Guest Panellists: Barry Cryer, Noele Gordon, Larry Grayson, Roz Hanby, Alfred Marks and Anita Harris.

Episode six raises the question of what we should laugh at today, and what we laughed at in yesteryear. In these more sensitive times there's more protection of vulnerable groups, which is, at least in principle, well-meaning and kind.
     This episode features a male contestant, Graham Oldham, who could be described as, at best, socially awkward. He gives offbeat, left-field responses to Terry's interview questions, doesn't give the customary handshake to any of his beaten co-contestants, instead walking past them, but then runs across the set to kiss panellist Anita Harris when she gives him the winning answer.
     The biggest response from the audience comes when he stands up after winning the first game, the sight of his trousers tucked into his knee-length socks producing a huge laugh, with Wogan playfully mocking him. It's notable that when Graham stands for the final game, he's taken his trousers out of his socks. When he finally - spoiler - wins the game, he complains that he doesn't want the prize and has plans to sell it, before appearing to have indigestion on the stage next to Terry, covering his mouth while blowing out his cheeks.
     In the very different world of 2021, his behaviour and dress would perhaps lead many to considering him part of a vulnerable group, and believing that he should be supported. A diagnosis of a contestant will not be assumed here, particularly as he's been named, but Oldham's behaviour is, at best, a little odd. Whatever the case, and whatever your reaction to him, Graham certainly makes the episode one of the more striking.

5 Episode Nine

Guest Panellists: Lenny Henry, Dinah Sheridan, Fred Housego, Maureen Lipman, Jimmy Tarbuck and Anita Harris.

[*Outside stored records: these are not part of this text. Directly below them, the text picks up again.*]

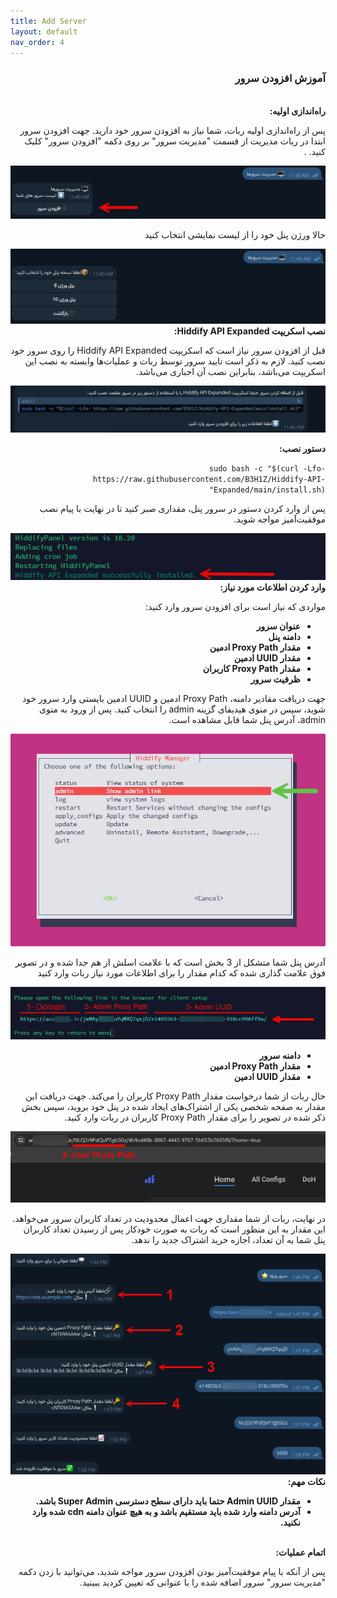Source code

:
 ```yaml
---
title: Add Server
layout: default
nav_order: 4
---
```


<head>
    <meta charset="utf-8">
    <link rel="stylesheet" href="style.css">
</head>
<div dir="rtl">

<h3>آموزش افزودن سرور</h3>
<br>
<b>راه‌اندازی اولیه:</b>
<p>پس از راه‌اندازی اولیه ربات، شما نیاز به افزودن سرور خود دارید. جهت افزودن سرور ابتدا در ربات مدیریت از قسمت "مدیریت سرور" بر روی دکمه "افزودن سرور" کلیک کنید. .</p>
<img src="assets/images/add_server/add-server-1.png" class="centered">
<p>حالا ورژن پنل خود را از لیست نمایشی انتخاب کنید</p>
<img src="assets/images/add_server/add-server-2.png" class="centered">
<br>
<b>نصب اسکریپت Hiddify API Expanded:</b>
<p>قبل از افزودن سرور نیاز است که اسکریپت Hiddify API Expanded را روی سرور خود نصب کنید. لازم به ذکر است تایید سرور توسط ربات و عملیات‌ها وابسته به نصب این اسکریپت می‌باشد، بنابراین نصب آن اجباری می‌باشد.</p>
<img src="assets/images/add_server/add-server-3.png" class="centered">

<p><b>دستور نصب:</b></p>
<code>sudo bash -c "$(curl -Lfo- https://raw.githubusercontent.com/B3H1Z/Hiddify-API-Expanded/main/install.sh)"</code>
<br>
<p>پس از وارد کردن دستور در سرور پنل، مقداری صبر کنید تا در نهایت با پیام نصب موفقیت‌آمیز مواجه شوید.</p>
<img src="assets/images/add_server/add-server-7.png" class="centered">
<br>
<b>وارد کردن اطلاعات مورد نیاز:</b>
<p>مواردی که نیاز است برای افزودن سرور وارد کنید:</p>
<ul>
    <li><strong>عنوان سرور</strong></li>
    <li><strong>دامنه پنل</strong></li>
    <li><strong>مقدار Proxy Path ادمین</strong></li>
    <li><strong>مقدار UUID ادمین</strong></li>
    <li><strong>مقدار Proxy Path کاربران</strong></li>
    <li><strong>ظرفیت سرور</strong></li>
</ul>

<p>جهت دریافت مقادیر دامنه، Proxy Path ادمین و UUID ادمین بایستی وارد سرور خود شوید، سپس در منوی هیدیفای گزینه admin را انتخاب کنید. پس از ورود به منوی admin، آدرس پنل شما قابل مشاهده است.</p>
<img src="assets/images/add_server/add-server-5.png" class="centered">

<p>آدرس پنل شما متشکل از 3 بخش است که با علامت اسلش از هم جدا شده و در تصویر فوق علامت گذاری شده که کدام مقدار را برای اطلاعات مورد نیاز ربات وارد کنید</p>
<img src="assets/images/add_server/add-server-6.png" class="centered">
<ul>
    <li><strong>دامنه سرور</strong></li>
    <li><strong>مقدار Proxy Path ادمین</strong></li>
    <li><strong>مقدار UUID ادمین</strong></li>
</ul>

<p>حال ربات از شما درخواست مقدار Proxy Path کاربران را می‌کند. جهت دریافت این مقدار به صفحه شخصی یکی از اشتراک‌های ایجاد شده در پنل خود بروید، سپس بخش ذکر شده در تصویر را برای مقدار Proxy Path کاربران در ربات وارد کنید.</p>
<img src="assets/images/add_server/add-server-8.png" class="centered">

<p>در نهایت، ربات از شما مقداری جهت اعمال محدودیت در تعداد کاربران سرور می‌خواهد. این مقدار به این منظور است که ربات به صورت خودکار پس از رسیدن تعداد کاربران پنل شما به آن تعداد، اجازه خرید اشتراک جدید را ندهد.</p>
<img src="assets/images/add_server/add-server-9.png" class="centered">

<br>
<b>نکات مهم:</b>
<ul>
    <li><strong>مقدار Admin UUID حتما باید دارای سطح دسترسی Super Admin باشد.</strong></li>
    <li><strong>آدرس دامنه وارد شده باید مستقیم باشد و به هیچ عنوان دامنه cdn شده وارد نکنید.</strong></li>
</ul>

<br>
<b>اتمام عملیات:</b>
<p>پس از آنکه با پیام موفقیت‌آمیز بودن افزودن سرور مواجه شدید، می‌توانید با زدن دکمه "مدیریت سرور" سرور اضافه شده را با عنوانی که تعیین کردید ببینید.</p>

</div>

One thing that does inadvertently make poor Terry look something of an idiot is the decision to mix the episodes up and screen them out of order. It's a very common practise, and would help disguise certain panellists recording a couple of shows on the same day by spacing them out, but does have the odd effect of Terry introducing "new" panellists when they've already been seen. Here Dinah Sheridan and Fred Housego make their Blankety Blank debut as far as viewers are concerned, but we're told the whole panel has done the show before, and their first episodes to be recorded (4.11 and 4.12 respectively) sees Terry welcome them to the show for the "first" time.
     Also on the panel is Maureen Lipman, making her third and final appearance on the show after a couple of turns in the third series. Other than getting irritated by Paul Daniels in series three (and who wouldn't?) she didn't make a particular impression during her time on the show. Thirteen years later she was a guest on the first series of Room 101, a show where celebrities nominate things to be banished forever.
     Choosing Blankety Blank to be banished, she stated that Terry and Les Dawson were funny as the hosts, and that it wasn't a particular issue with Blankety Blank, but quiz shows in general, "representative of all those mindless games [...] You put them all together and you think of the hours of mindless time that's spent by mindless people. Wouldn't have to do that any more, we could have proper programmes. We could have plays again." Suggesting that being on the show "called upon you to have one brain between six of you", it clearly wasn't something Maureen regarded as a high point of her career... and this is someone who'd appeared in Carry on Columbus.
     This is a fairly amusing episode, incidentally, explaining its high placing, as Lenny Henry is in energetic form, which has its charms if you're in the mood. But Lenny's role in the show is something we'll look at in more detail later...

4 Episode Fifteen

Guest Panellists: Brian Murphy, Dawn Addams, Derek Nimmo, Julia McKenzie, Bernie Clifton and Tessa Wyatt.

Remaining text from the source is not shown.